SLOs, traces, and honest health
OpenTelemetry
W3C trace propagation and spans at the chokepoints: grpc.request → authz.decide → backend.query/mutate → cdc.publish → saga.compensate.
SLOs & error budgets
14 lanes with p50/p95/p99 + availability mapped to real metrics — authn, authz, storage, asset, WebRTC, CDC, and policy-distribution latency.
gRPC health per listener
doctor, GetHealthReport, gRPC health, and /readyz all fold the same readiness facts — capabilities match actual mounted routes.

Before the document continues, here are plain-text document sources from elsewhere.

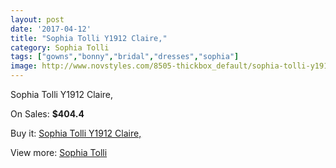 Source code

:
 ```yaml
---
layout: post
date: '2017-04-12'
title: "Sophia Tolli Y1912 Claire,"
category: Sophia Tolli
tags: ["gowns","bonny","bridal","dresses","sophia"]
image: http://www.novstyles.com/8505-thickbox_default/sophia-tolli-y1912-claire.jpg
---
```

Sophia Tolli Y1912 Claire,

On Sales: **$404.4**
<a href="https://www.novstyles.com/en/sophia-tolli/5922-sophia-tolli-y1912-claire.html"><amp-img layout="responsive" width="600" height="600" src="//www.novstyles.com/8505-thickbox_default/sophia-tolli-y1912-claire.jpg" alt="Sophia Tolli Y1912 Claire, 0" /></a>
<a href="https://www.novstyles.com/en/sophia-tolli/5922-sophia-tolli-y1912-claire.html"><amp-img layout="responsive" width="600" height="600" src="//www.novstyles.com/8506-thickbox_default/sophia-tolli-y1912-claire.jpg" alt="Sophia Tolli Y1912 Claire, 1" /></a>

Buy it: [Sophia Tolli Y1912 Claire,](https://www.novstyles.com/en/sophia-tolli/5922-sophia-tolli-y1912-claire.html "Sophia Tolli Y1912 Claire,")

View more: [Sophia Tolli](https://www.novstyles.com/en/39-sophia-tolli "Sophia Tolli")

Metrics that matter: method-security denials, tenant mismatch, revocation-lookup failures, CDC lag, DLQ depth, journal failures, outbox enqueue failures, compensation failures, native-service degraded states, and edge load-shedding — all exported for alerting.
Runbooks for the bad days
Multi-node, load, conformance, and compliance readiness gates run in CI or a documented staging gate before UDB is called enterprise-ready.